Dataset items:
- - -
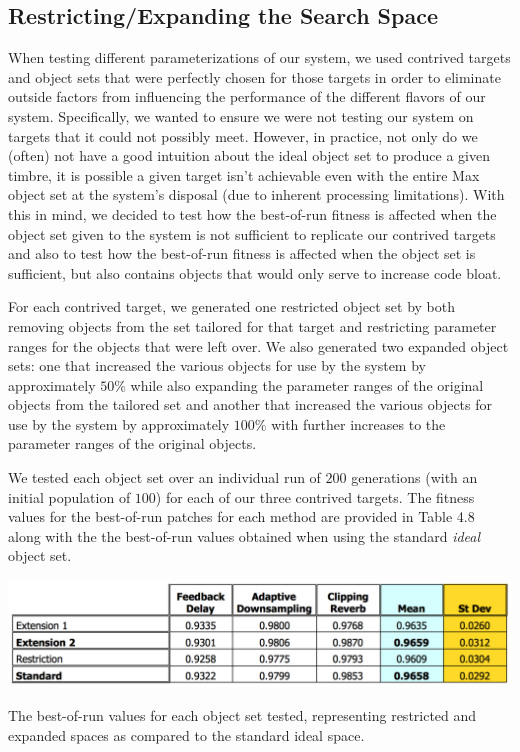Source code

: \documentclass[a4paper,12pt]{report} 	%
\numberwithin{figure}{chapter}
\numberwithin{table}{chapter}
\numberwithin{equation}{chapter}
\begin{document}
\begin{flushleft}
\section{Restricting/Expanding the Search Space}
When testing different parameterizations of our system, we used contrived targets and object sets that were perfectly chosen for those targets in order to eliminate outside factors from influencing the performance of the different flavors of our system. Specifically, we wanted to ensure we were not testing our system on targets that it could not possibly meet. However, in practice, not only do we (often) not have a good intuition about the ideal object set to produce a given timbre, it is possible a given target isn't achievable even with the entire Max object set at the system's disposal (due to inherent processing limitations). With this in mind, we decided to test how the best-of-run fitness is affected when the object set given to the system is not sufficient to replicate our contrived targets and also to test how the best-of-run fitness is affected when the object set is sufficient, but also contains objects that would only serve to increase code bloat.

For each contrived target, we generated one restricted object set by both removing objects from the set tailored for that target and restricting parameter ranges for the objects that were left over. We also generated two expanded object sets: one that increased the various objects for use by the system by approximately $50\%$ while also expanding the parameter ranges of the original objects from the tailored set and another that increased the various objects for use by the system by approximately $100\%$ with further increases to the parameter ranges of the original objects.

We tested each object set over an individual run of $200$ generations (with an initial population of $100$) for each of our three contrived targets. The fitness values for the best-of-run patches for each method are provided in Table 4.8 along with the the best-of-run values obtained when using the standard \emph{ideal} object set.

\begin{table}[h!]
\begin{center}
\includegraphics[scale=0.6,width=\linewidth]{ExpansionRestrictionTable}
\caption[Restriction/Expansion Best-of-Run Values]{The best-of-run values for each object set tested, representing restricted and expanded spaces as compared to the standard ideal space.}
\end{center}
\end{table}


\end{flushleft}
\end{document}

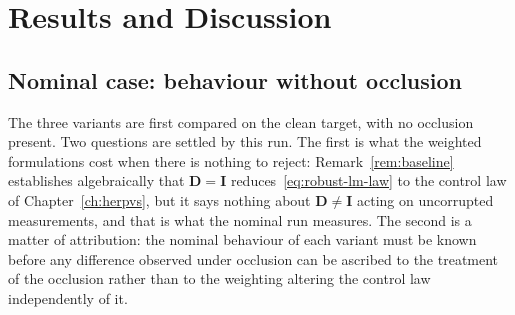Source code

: %
%
%

\section{Results and Discussion}
\label{sec:ablation-results}

\subsection{Nominal case: behaviour without occlusion}
\label{sec:nominal}

The three variants are first compared on the clean target, with no occlusion
present. Two questions are settled by this run. The first is what the weighted
formulations cost when there is nothing to reject:
Remark~\ref{rem:baseline} establishes algebraically that $\mathbf{D}=\mathbf{I}$
reduces~\eqref{eq:robust-lm-law} to the control law of
Chapter~\ref{ch:herpvs}, but it says nothing about $\mathbf{D}\neq\mathbf{I}$
acting on uncorrupted measurements, and that is what the nominal run measures.
The second is a matter of attribution: the nominal behaviour of each variant
must be known before any difference observed under occlusion can be ascribed to
the treatment of the occlusion rather than to the weighting altering the
control law independently of it.

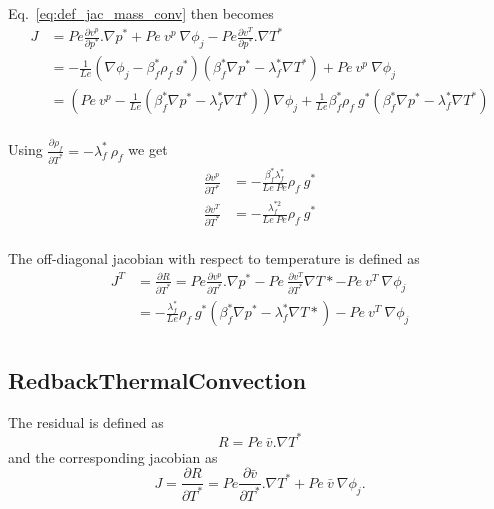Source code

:\documentclass[]{scrreprt}
\begin{document}
Eq.~\ref{eq:def_jac_mass_conv} then becomes
\begin{subequations}
  \label{eq:jac_mass_conv1}
  \begin{align}
  J &= Pe \frac{\partial v^p}{\partial p^*}.\nabla p^*
  	+ Pe\:v^p\:\nabla \phi_j - Pe\frac{\partial v^T}{\partial p^*}.\nabla T^* \\ \nonumber
  	&= -\frac{1}{Le} \left(\nabla \phi_j - \beta^*_f\rho_f\:g^* \right) (\beta^*_f\nabla p^* - \lambda^*_f\nabla T^*) + Pe\:v^p\:\nabla \phi_j \\ \nonumber
  	&= \left( Pe\:v^p -\frac{1}{Le}(\beta^*_f\nabla p^* - \lambda^*_f\nabla T^*) \right)\nabla \phi_j + \frac{1}{Le} \beta^*_f\rho_f\:g^*(\beta^*_f\nabla p^* - \lambda^*_f\nabla T^*) \\ \nonumber
  \end{align}
\end{subequations}

Using $\frac{\partial \rho_f}{\partial T^*} = -\lambda^*_f \: \rho_f$ we get
\begin{subequations}
  \begin{align}
  \frac{\partial v^p}{\partial T^*} &= -\frac{\beta^*_f \lambda^*_f}{Le\:Pe} \rho_f\:g^* \\
  \frac{\partial v^T}{\partial T^*} &= -\frac{\lambda^{*2}_f}{Le\:Pe} \rho_f\:g^* \\
  \end{align}
\end{subequations}

The off-diagonal jacobian with respect to temperature is defined as
\begin{subequations}
  \label{eq:off_diag_jac_mass_conv1}
  \begin{align}
  J^T &= \frac{\partial R}{\partial T^*} = Pe \frac{\partial v^p}{\partial T^*}.\nabla p^* - Pe\:\frac{\partial v^T}{\partial T^*}\nabla T* - Pe\:v^T\:\nabla \phi_j \\ \nonumber
    &=  -\frac{\lambda^*_f}{Le} \rho_f\:g^* (\beta^*_f \nabla p^* - \lambda^*_f \nabla T*) - Pe\:v^T\:\nabla \phi_j \\ \nonumber
  \end{align}
\end{subequations}

\subsection{RedbackThermalConvection}
The residual is defined as
\begin{equation}
  R = Pe\: \bar{v}.\nabla T^*
\end{equation}
and the corresponding jacobian as
\begin{equation}
  \label{eq:def_jac_heat_conv}
  J = \frac{\partial R}{\partial T^*} = Pe \frac{\partial \bar{v}}{\partial T^*}.\nabla T^* + Pe\:\bar{v}\:\nabla \phi_j.
\end{equation}
\end{document}
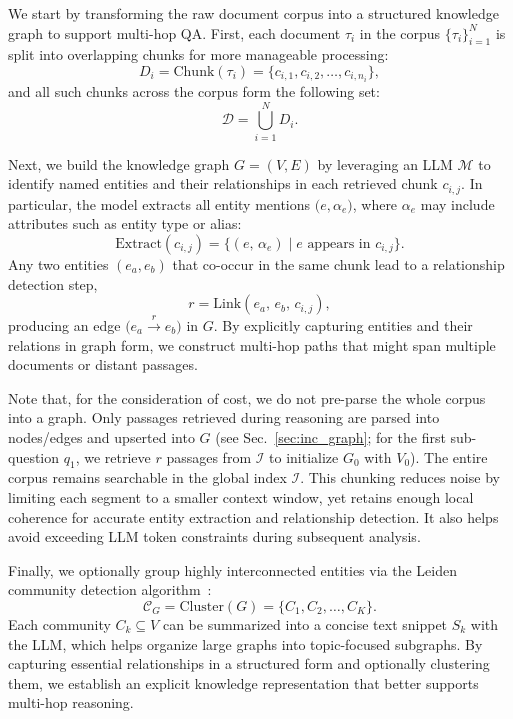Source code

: \documentclass[runningheads]{llncs}
\begin{document}
We start by transforming the raw document corpus into a structured knowledge graph to support multi-hop QA. First, each document \(\tau_i\) in the corpus \(\{\tau_i\}_{i=1}^N\) is split into overlapping chunks for more manageable processing:
\begin{equation}
\label{eq:chunking}
D_i = \mathrm{Chunk}(\tau_i) = \bigl\{c_{i,1}, c_{i,2}, \ldots, c_{i,n_i}\bigr\},
\end{equation}
and all such chunks across the corpus form the following set: 
\begin{equation}
\mathcal{D} = \bigcup_{i=1}^{N} D_i.
\end{equation}


Next, we build the knowledge graph \(G=(V,E)\) by leveraging an LLM \(\mathcal{M}\) to identify named entities and their relationships in each retrieved chunk \(c_{i,j}\). In particular, the model extracts all entity mentions \(\bigl(e, \alpha_e\bigr)\), where \(\alpha_e\) may include attributes such as entity type or alias:
\begin{equation}
\mathrm{Extract}(c_{i,j}) \!
= \!\bigl\{(e,\, \alpha_e) \!\mid\! e \text{ appears in } c_{i,j}\bigr\}.
\end{equation}
Any two entities \((e_a,e_b)\) that co-occur in the same chunk lead to a relationship detection step,
\begin{equation}
r = \mathrm{Link}(e_a,\, e_b,\, c_{i,j}),
\end{equation}
producing an edge \(\bigl(e_a \xrightarrow{r} e_b\bigr)\) in \(G\). By explicitly capturing entities and their relations in graph form, we 
construct 
multi-hop paths that might span multiple documents or distant passages.

Note that, for the consideration of cost, we do not pre-parse the whole corpus into a graph. Only passages retrieved during reasoning are parsed into nodes/edges and upserted into \(G\) (see Sec.~\ref{sec:inc_graph}; for the first sub-question \(q_1\), we retrieve \(r\) passages from \(\mathcal{I}\) to initialize \(G_0\) with \(V_0\)). The entire corpus remains searchable in the global index \(\mathcal{I}\).
This chunking reduces noise by limiting each segment to a smaller context window, yet retains enough local coherence for accurate entity extraction and relationship detection. 
It also helps avoid exceeding LLM token constraints during subsequent analysis.

Finally, we optionally group highly interconnected entities via the Leiden community detection algorithm~\cite{traag2019louvain}:
\begin{equation}
\label{eq:community_detection}
\mathcal{C}_G = \mathrm{Cluster}(G) = \{C_1, C_2, \dots, C_K\}.
\end{equation}
Each community \(C_k \subseteq V\) can be summarized into a concise text snippet \(S_k\) with the LLM, which helps organize large graphs into topic-focused subgraphs. By capturing essential relationships in a structured form and optionally clustering them, we establish an explicit knowledge representation that better supports multi-hop reasoning. 
\end{document}
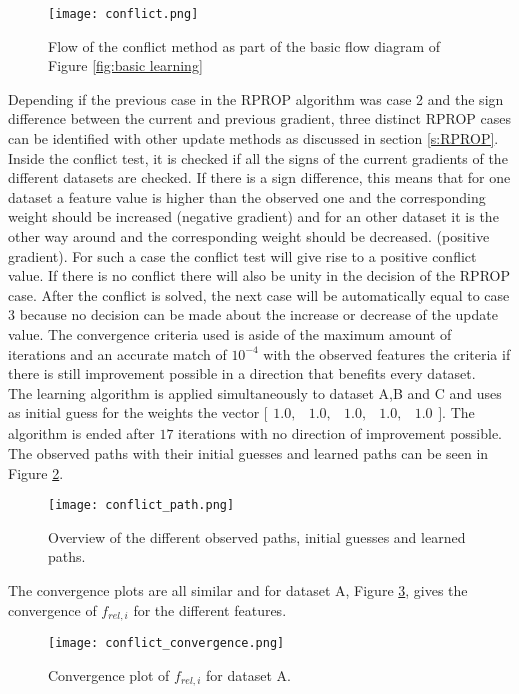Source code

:   \begin{figure}[h!]
 	\centering
 	\texttt{[image: conflict.png]}
 	\caption{Flow of the conflict method as part of the basic flow diagram of Figure \ref{fig:basic learning}}
 	\label{fig:conflict}
 \end{figure}

Depending if the previous case in the RPROP algorithm was case 2 and the sign difference between the current and previous gradient, three distinct RPROP cases can be identified with other update methods as discussed in section \ref{s:RPROP}. Inside the conflict test, it is checked if all the signs of the current gradients of the different datasets are checked. If there is a sign difference, this means that for one dataset a feature value is higher than the observed one and the corresponding weight should be increased (negative gradient) and for an other dataset it is the other way around and the corresponding weight should be decreased. (positive gradient). For such a case the conflict test will give rise to a positive conflict value. If there is no conflict there will also be unity in the decision of the RPROP case. After the conflict is solved, the next case will be automatically equal to case 3 because no decision can be made about the increase or decrease of the update value. The convergence criteria used is aside of the maximum amount of iterations and an accurate match of $10^{-4}$ with the observed features the criteria if there is still improvement possible in a direction that benefits every dataset.\\

The learning algorithm is applied simultaneously to dataset A,B and C and uses as initial guess for the weights the vector $\bigl[ \begin{smallmatrix} 1.0,&1.0,&1.0,&1.0,&1.0\end{smallmatrix}\bigr]$. The algorithm is ended after $17$ iterations with no direction of improvement possible. The observed paths with their initial guesses and learned paths can be seen in Figure \ref{fig:conflict_paths}.

 
 \begin{figure}[h!]
 	\centering
 	\texttt{[image: conflict\_path.png]}
 	\caption{Overview of the different observed paths, initial guesses and learned paths.}
 	\label{fig:conflict_paths}
 \end{figure}

The convergence plots are all similar and for dataset A, Figure \ref{fig:conflict_convergence}, gives the convergence of $f_{rel,i}$ for the different features. 
 \begin{figure}[h!]
	\centering
	\texttt{[image: conflict\_convergence.png]}
	\caption{Convergence plot of $f_{rel,i}$ for dataset A.}
	\label{fig:conflict_convergence}
\end{figure}
 
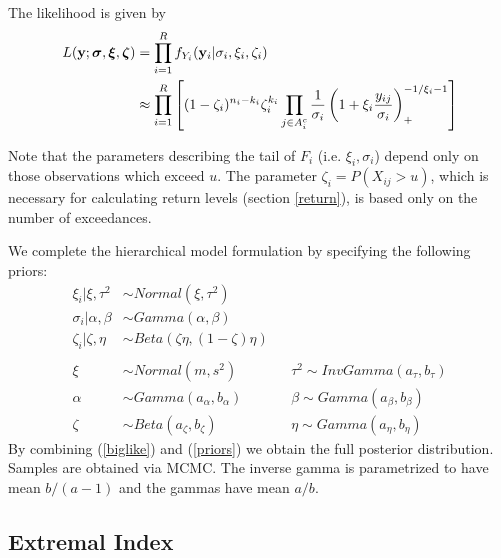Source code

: The likelihood is given by
\begin{align}
L(\mathbf{\bm{y}}; \mathbf{\bm{\sigma}}, \mathbf{\bm{\xi}}, \mathbf{\bm{\zeta}}) &= \prod_{i=1}^R f_{Y_i}(\mathbf{\bm{y}}_i|\sigma_i,\xi_i,\zeta_i) \nonumber \\
&\approx \prod_{i=1}^R\left[(1-\zeta_i)^{n_i-k_i}\zeta_i^{k_i}\prod_{j\in A_i^c}\frac{1}{\sigma_i}\left(1+\xi_i\frac{y_{ij}}{\sigma_i}\right)_+^{-1/\xi_i-1}\right] \label{biglike}
\end{align}

Note that the parameters describing the tail of $F_i$ (i.e. $\xi_i,\sigma_i$) depend only on those observations which exceed $u$. The parameter $\zeta_i=P(X_{ij}>u)$, which is necessary for calculating return levels (section \ref{return}), is based only on the number of exceedances.

We complete the hierarchical model formulation by specifying the following priors:
\begin{align}
\xi_i|\xi, \tau^2  &\sim Normal(\xi, \tau^2) \nonumber \\
\sigma_i|\alpha, \beta &\sim Gamma(\alpha, \beta) \nonumber \\
\zeta_i|\zeta, \eta &\sim Beta(\zeta\eta, (1-\zeta)\eta) \nonumber \\
 \label{priors} \\
\xi &\sim Normal(m, s^2)&  &\tau^2 \sim InvGamma(a_\tau, b_\tau) \nonumber \\
\alpha &\sim Gamma(a_\alpha, b_\alpha)&  &\beta \sim Gamma(a_\beta, b_\beta) \nonumber \\
\zeta &\sim Beta(a_\zeta, b_\zeta)&  &\eta \sim Gamma(a_\eta, b_\eta) \nonumber
\end{align}
By combining (\ref{biglike}) and (\ref{priors}) we obtain the full posterior distribution. Samples are obtained via MCMC. The inverse gamma is parametrized to have mean $b/(a-1)$ and the gammas have mean $a/b$.


\subsection{Extremal Index}
\label{index}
- - -
AIM OF THE EXERCISE -
Identify the lines of the data that contain the word "numberwithin". Copy each of them.

SOLUTION FOR THIS TASK -
\numberwithin{figure}{chapter}
\numberwithin{table}{chapter}
\numberwithin{equation}{chapter}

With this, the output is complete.